His ideas and proposals consistently tried to legislate rights away from certain groups of people.
By Jill Kuraitis, 6-02-09
Bryan Fischer, Idaho Values Alliance director, has announced he is moving to Mississippi to host a radio talk show.
Fischer has hung around the Statehouse a lot in the past few years, lobbying for anti-everything causes. His ideas and proposals consistently try to legislate rights away from certain groups of people, but grant special rights to others. He’s horrified by yet strangely obsessed with homosexuality, and has tried to legislate it away with his promotion of a successful anti-gay marriage constitutional amendment and his opposition to other legislation.
He also likes to try to link homosexuality to Naziism. In fact, Fischer spends a lot of time writing about Nazis, and his historical interpretations are garbled and without true scholarship. He’s against Hindus and Muslim congress members, sex education which includes information about contraception, the legitimacy of global warming, the legitimacy of science and scientists, the science of evolution, Sonia Sotomayor’s Supreme Court appointment, abortion rights, practically all immigration,co-ed bathrooms, hate crimes legislation, and possibly the right to stand still, or so it seems. This list is by no means exhaustive of the things Fischer opposes.
He consistently ignores or misinterprets legitimate scientific research to suit his brand of thinking which, by his own description, is "right-wing extremist."
It’s hard to tell what he’s for.
Whether Christian, Muslim, or The Church of the One True Everything, religious extremism and absolutism is fanaticism. Fanatics of any kind lead the way to intolerance, which leads to violence. We need only look to the weekend murder of Dr. Tiller in Kansas by an anti-abortion fanatic to see that it’s so. Though there is no evidence that Fischer’s actions have led to direct violence, Idaho has one of the highest teen suicide rates in the nation. Writes state senator Nicole LeFavour, "Typically in any state about 1/3 of all teen suicides are related to teens struggling with coming out or with conflicts within themselves as to whether or not they are gay. If a parent were inclined to be uncomfortable with their child being gay, sure enough Bryan Fischer would be in the paper..." Fischer made it harder and harder for gay kids in Idaho to find acceptance, and for that, his actions are more than deplorable - they’re dangerous.
Fischer takes his fanatical thinking to the political table, where it is illegitimate because it is based on his personal religion. But since he doesn’t believe in the separation of church and state,that isn’t a problem for him. "All political power has been delegated by God," he says. (That doesn’t seem to apply to the election of President Obama, however.)
Like most people, Fischer is polite. You’d never know he harbors ill will toward so many people without acknowledging it. One example of this occurred in the Statehouse during the 2008 session, when he met then-Rep. LeFavour, who is openly gay, in a hallway. Fischer was involved in passing anti-gay legislation at the time. "Don’t take it personally," he told her. LeFavour, always ladylike and restrained in personal encounters, stared in disbelief at him before asking him how could she not take it personally, when he was trying to make laws against her individual rights and family life? As for me, how can I not take him personally when he is part of a movement that made my beloved Uncle Karl, a university librarian and scholar, hang himself because of the pain of life in the closet? When he believes my gay friends don’t deserve the same rights as me - and him?

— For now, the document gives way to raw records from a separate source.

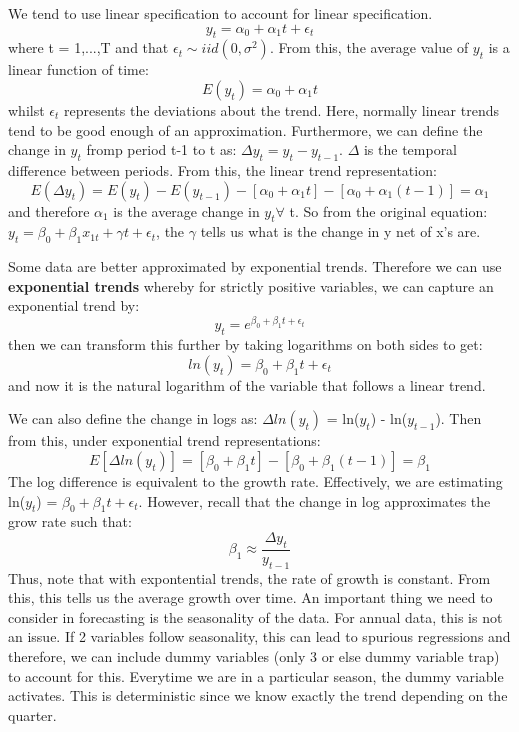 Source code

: \documentclass[11pt, oneside]{article}
\theoremstyle{definition}
\begin{document}
We tend to use linear specification to account for linear specification.
$$
y_t = \alpha_0 + \alpha_1t + \epsilon_t
$$
where t = 1,...,T and that $\epsilon_t \sim iid(0,\sigma^2)$. From this, the average value of $y_t$ is a linear function of time:
$$
E(y_t) = \alpha_0 + \alpha_1t
$$
whilst $\epsilon_t$ represents the deviations about the trend. Here, normally linear trends tend to be good enough of an approximation. Furthermore, we can define the change in $y_t$ fromp period t-1 to t as: $\Delta y_t = y_t - y_{t-1}$. $\Delta$ is the temporal difference between periods. From this, the linear trend representation:
$$
E(\Delta y_t) = E(y_t) - E(y_{t-1}) - [\alpha_0 + \alpha_1t] - [\alpha_0 + \alpha_1(t-1)] = \alpha_1
$$
and therefore $\alpha_1$ is the average change in $y_t  \forall $ t. So from the original equation: $y_t = \beta_0 + \beta_1 x_{1t} + \gamma t + \epsilon_{t} $, the $\gamma$ tells us what is the change in y net of x's are.

Some data are better approximated by exponential trends. Therefore we can use \textbf{exponential trends} whereby for strictly positive variables, we can capture an exponential trend by:
$$
y_t = e^{\beta_0 + \beta_1t + \epsilon_t}
$$
then we can transform this further by taking logarithms on both sides to get:
$$
ln(y_t) = \beta_0 + \beta_1t + \epsilon_t
$$
and now it is the natural logarithm of the variable that follows a linear trend.

We can also define the change in logs as: $\Delta ln(y_t)$ = ln($y_t$) - ln($y_{t-1}$). Then from this, under exponential trend representations:
$$
E[\Delta ln(y_t)] = [\beta_0 + \beta_1t] - [\beta_0 + \beta_1(t-1)] = \beta_1
$$
The log difference is equivalent to the growth rate. Effectively, we are estimating ln($y_t$) = $\beta_0 + \beta_1t + \epsilon_t$. However, recall that the change in log approximates the grow rate such that:
$$
\beta_1 \approx \frac{\Delta y_t}{y_{t-1}}
$$
Thus, note that with expontential trends, the rate of growth is constant. From this, this tells us the average growth over time. An important thing we need to consider in forecasting is the seasonality of the data. For annual data, this is not an issue. If 2 variables follow seasonality, this can lead to spurious regressions and therefore, we can include dummy variables (only 3 or else dummy variable trap) to account for this. Everytime we are in a particular season, the dummy variable activates. This is deterministic since we know exactly the trend depending on the quarter.
\end{document}

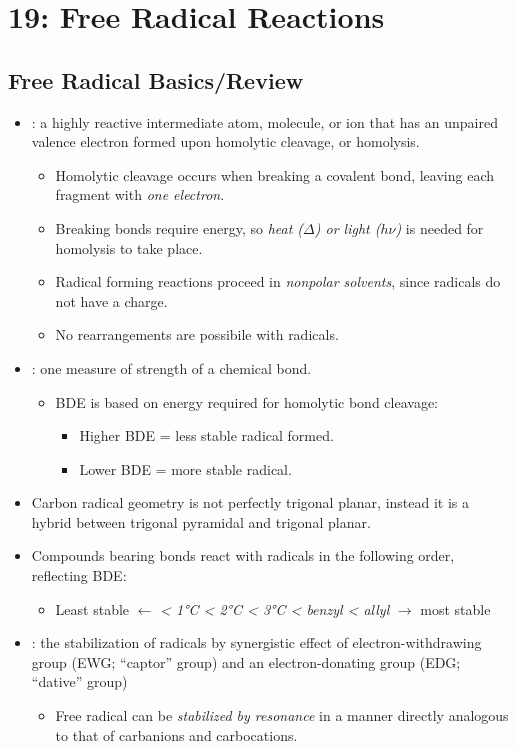 \chapter{19: Free Radical Reactions}\label{19: Free Radical Reactions}
\section{Free Radical Basics/Review}\label{Free Radical Basics/Review}
\begin{itemize}
    \item {}: a highly reactive intermediate atom, molecule, or ion that has an unpaired valence electron formed upon homolytic cleavage, or homolysis. 
      \begin{itemize}
        \item Homolytic cleavage occurs when breaking a covalent bond, leaving each fragment with \emph{one electron}.
        \item Breaking bonds require energy, so \emph{heat (\(\Delta \)) or light (\(h\nu \))} is needed for homolysis to take place.
        \item Radical forming reactions proceed in \emph{nonpolar solvents}, since radicals do not have a charge.
        \item No rearrangements are possibile with radicals.
      \end{itemize}
    \item {}: one measure of strength of a chemical bond. 
      \begin{itemize}
        \item BDE is based on energy required for homolytic bond cleavage:
          \begin{itemize}
            \item Higher BDE = less stable radical formed.
            \item Lower BDE = more stable radical.
          \end{itemize}
      \end{itemize}
    \item Carbon radical geometry is not perfectly trigonal planar, instead it is a hybrid between trigonal pyramidal and trigonal planar.
    \item Compounds bearing  bonds react with radicals in the following order, reflecting  BDE\@:
      \begin{itemize}
        \item Least stable \(\leftarrow \) \emph{ < \ang{1}C < \ang{2}C < \ang{3}C < benzyl < allyl} \(\rightarrow \) most stable
      \end{itemize}
    \item {}: the stabilization of radicals by synergistic effect of electron-withdrawing group (EWG\@; ``captor'' group) and an electron-donating group (EDG\@; ``dative'' group)
      \begin{itemize}
        \item Free radical can be \emph{stabilized by resonance }in a manner directly analogous to that of carbanions and carbocations.
      \end{itemize} 
\end{itemize}


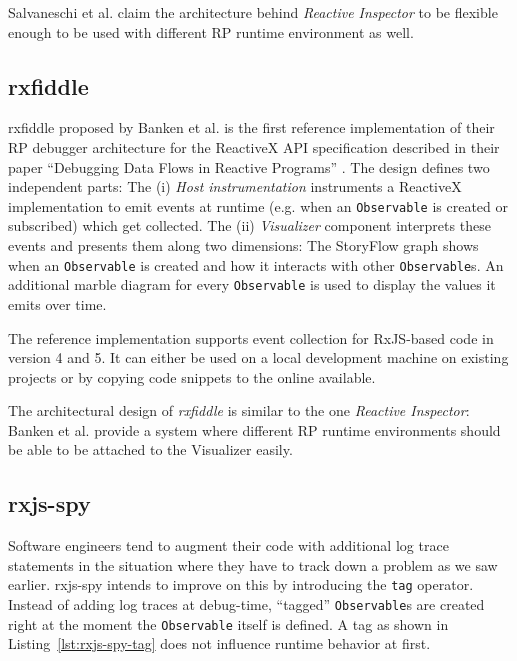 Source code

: \documentclass[12pt,a4paper]{article}
\begin{document}
Salvaneschi et al. claim\cite{10.1145/2577080.2577083} the architecture behind \emph{Reactive Inspector} to be flexible enough to be used with different RP runtime environment as well.

\subsection{rxfiddle}

rxfiddle proposed by Banken et al. is the first reference implementation of their RP debugger architecture for the ReactiveX API specification described in their paper ``Debugging Data Flows in Reactive Programs'' \cite{10.1145/3180155.3180156}. The design defines two independent parts: The (i) \emph{Host instrumentation} instruments a ReactiveX implementation to emit events at runtime (e.g. when an \texttt{Observable} is created or subscribed) which get collected. The (ii) \emph{Visualizer} component interprets these events and presents them along two dimensions: The StoryFlow graph \cite{YWu2013a} shows when an \texttt{Observable} is created and how it interacts with other \texttt{Observable}s. An additional marble diagram for every \texttt{Observable} is used to display the values it emits over time.

The reference implementation supports event collection for RxJS-based code in version 4 and 5. It can either be used on a local development machine on existing projects or by copying code snippets to the online available.

The architectural design of \emph{rxfiddle} is similar to the one \emph{Reactive Inspector}: Banken et al. provide a system where different RP runtime environments should be able to be attached to the Visualizer easily.


\subsection{rxjs-spy}

Software engineers tend to augment their code with additional log trace statements in the situation where they have to track down a problem as we saw earlier. rxjs-spy\cite{rxjsspy} intends to improve on this by introducing the \texttt{tag} operator. Instead of adding log traces at debug-time, ``tagged'' \texttt{Observable}s are created right at the moment the \texttt{Observable} itself is defined. A tag as shown in Listing~\ref{lst:rxjs-spy-tag} does not influence runtime behavior at first.
\end{document}
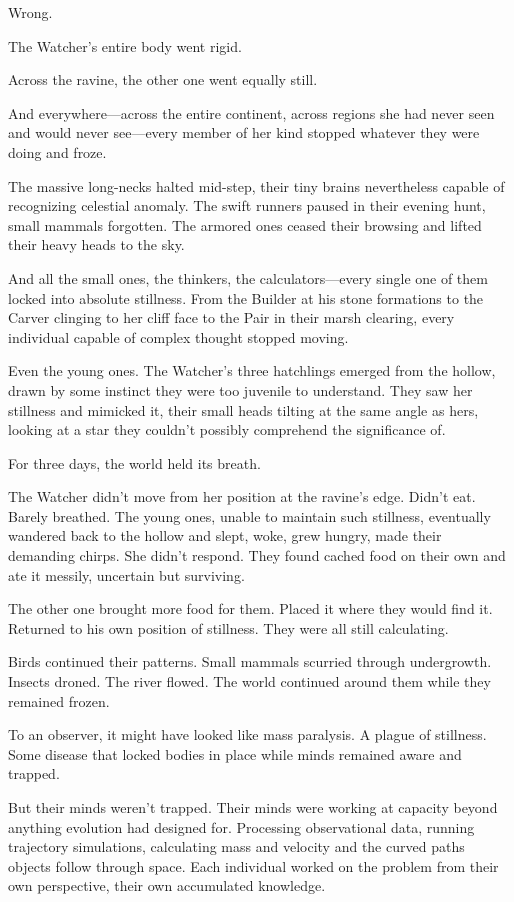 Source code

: Wrong.

The Watcher's entire body went rigid.

Across the ravine, the other one went equally still.

And everywhere—across the entire continent, across regions she had never seen and would never see—every member of her kind stopped whatever they were doing and froze.

The massive long-necks halted mid-step, their tiny brains nevertheless capable of recognizing celestial anomaly. The swift runners paused in their evening hunt, small mammals forgotten. The armored ones ceased their browsing and lifted their heavy heads to the sky.

And all the small ones, the thinkers, the calculators—every single one of them locked into absolute stillness. From the Builder at his stone formations to the Carver clinging to her cliff face to the Pair in their marsh clearing, every individual capable of complex thought stopped moving.

Even the young ones. The Watcher's three hatchlings emerged from the hollow, drawn by some instinct they were too juvenile to understand. They saw her stillness and mimicked it, their small heads tilting at the same angle as hers, looking at a star they couldn't possibly comprehend the significance of.

For three days, the world held its breath.

\scenebreak

The Watcher didn't move from her position at the ravine's edge. Didn't eat. Barely breathed. The young ones, unable to maintain such stillness, eventually wandered back to the hollow and slept, woke, grew hungry, made their demanding chirps. She didn't respond. They found cached food on their own and ate it messily, uncertain but surviving.

The other one brought more food for them. Placed it where they would find it. Returned to his own position of stillness. They were all still calculating.

Birds continued their patterns. Small mammals scurried through undergrowth. Insects droned. The river flowed. The world continued around them while they remained frozen.

To an observer, it might have looked like mass paralysis. A plague of stillness. Some disease that locked bodies in place while minds remained aware and trapped.

But their minds weren't trapped. Their minds were working at capacity beyond anything evolution had designed for. Processing observational data, running trajectory simulations, calculating mass and velocity and the curved paths objects follow through space. Each individual worked on the problem from their own perspective, their own accumulated knowledge.

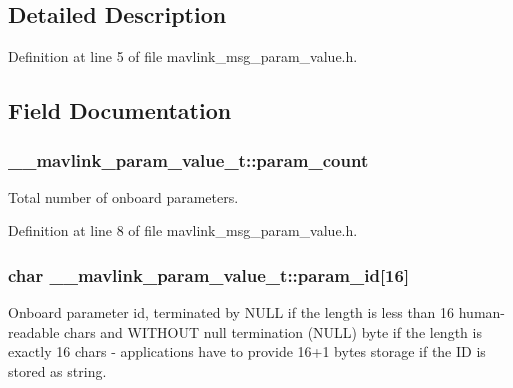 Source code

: \subsection{Detailed Description}


Definition at line 5 of file mavlink\-\_\-msg\-\_\-param\-\_\-value.\-h.



\subsection{Field Documentation}
\hypertarget{struct____mavlink__param__value__t_ab53bec8370ac590fc761b9a9de49f6b6}{
\subsubsection[{param\-\_\-count}]{ \-\_\-\-\_\-mavlink\-\_\-param\-\_\-value\-\_\-t\-::param\-\_\-count}}\label{struct____mavlink__param__value__t_ab53bec8370ac590fc761b9a9de49f6b6}


Total number of onboard parameters. 



Definition at line 8 of file mavlink\-\_\-msg\-\_\-param\-\_\-value.\-h.

\hypertarget{struct____mavlink__param__value__t_af686385ecc22c23ab4e2b5d115838119}{
\subsubsection[{param\-\_\-id}]{\setlength{\rightskip}{0pt plus 5cm}char \-\_\-\-\_\-mavlink\-\_\-param\-\_\-value\-\_\-t\-::param\-\_\-id\mbox{[}16\mbox{]}}}\label{struct____mavlink__param__value__t_af686385ecc22c23ab4e2b5d115838119}


Onboard parameter id, terminated by N\-U\-L\-L if the length is less than 16 human-\/readable chars and W\-I\-T\-H\-O\-U\-T null termination (N\-U\-L\-L) byte if the length is exactly 16 chars -\/ applications have to provide 16+1 bytes storage if the I\-D is stored as string. 



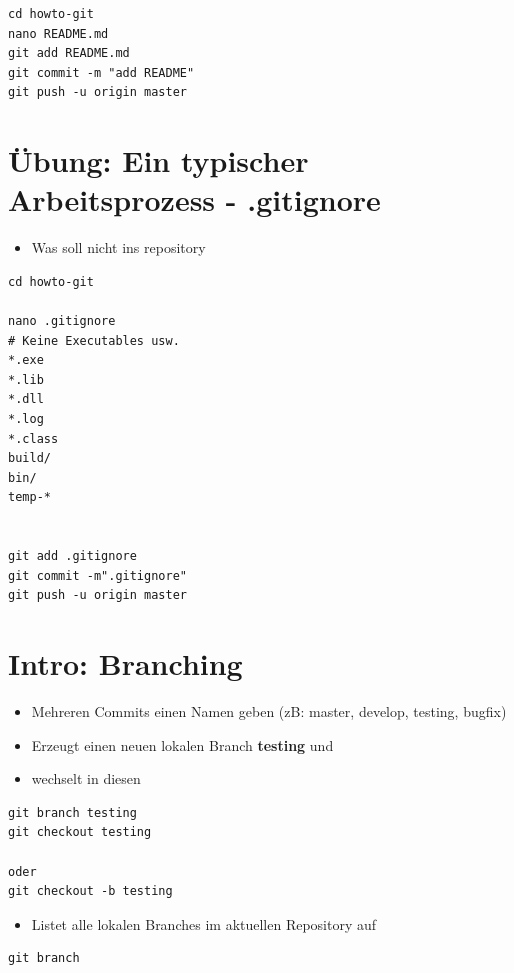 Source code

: \documentclass[11pt]{article}
\begin{document}
\begin{verbatim}
cd howto-git
nano README.md
git add README.md
git commit -m "add README"
git push -u origin master
\end{verbatim}


\section{Übung: Ein typischer Arbeitsprozess - .gitignore}
\label{sec:orgcf0c91e}

\begin{itemize}
\item Was soll nicht ins repository
\end{itemize}

\begin{verbatim}
cd howto-git

nano .gitignore
# Keine Executables usw.
*.exe
*.lib
*.dll 
*.log
*.class
build/
bin/
temp-*


git add .gitignore
git commit -m".gitignore"
git push -u origin master
\end{verbatim}


\section{Intro: Branching}
\label{sec:org508439c}

\begin{itemize}
\item Mehreren Commits einen Namen geben (zB: master, develop, testing, bugfix)
\end{itemize}


\begin{itemize}
\item Erzeugt einen neuen lokalen Branch \textbf{testing} und
\item wechselt in diesen
\end{itemize}
\begin{verbatim}
git branch testing
git checkout testing

oder
git checkout -b testing
\end{verbatim}


\begin{itemize}
\item Listet alle lokalen Branches im aktuellen Repository auf
\end{itemize}
\begin{verbatim}
git branch
\end{verbatim}
\end{document}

This week, LeFavour blogged, "Nationally, efforts to divide our country over gay people have worn thin but I’m sure Fischer will find others to demean and condemn. I send a quiet apology off into the rain today to the people of Mississippi. I’m sorry you get him now."
Living an ethical and fulfilling family life without religious belief is not possible in Fischer’s thinking, nor is it a legitimate choice for you – because he can’t fathom such a thing. And he fancies himself the arbiter of what is pro-family and what isn’t.
My own encounter with Fischer, which occurred before I joined NewWest.Net, was along similar lines. At a public event he greeted me warmly. I asked if I could ask him a serious question, and we stepped aside for a moment.
"Why don’t you think I’m pro-family?" I asked. "I’m in a happy 25-year-long marriage. There have been no divorces in two generations on both sides of the family. My parents were married 50 years. We have two children who got good grades and were never in trouble, and we raised them ourselves at home. Our daughter is now in college getting high grades. She does regular volunteer work on campus. Our son is serving in the military, as has almost every male in the family for three generations. Nobody in the family has ever been arrested or on drugs, or on welfare. My husband was a Boy Scout leader and I volunteered in the public schools for hundreds of hours. We give to charity and never miss voting in an election. What about me and my life is anti-family?"
Fischer gave me a polite, blank stare and said something to the effect that we’d just have to disagree.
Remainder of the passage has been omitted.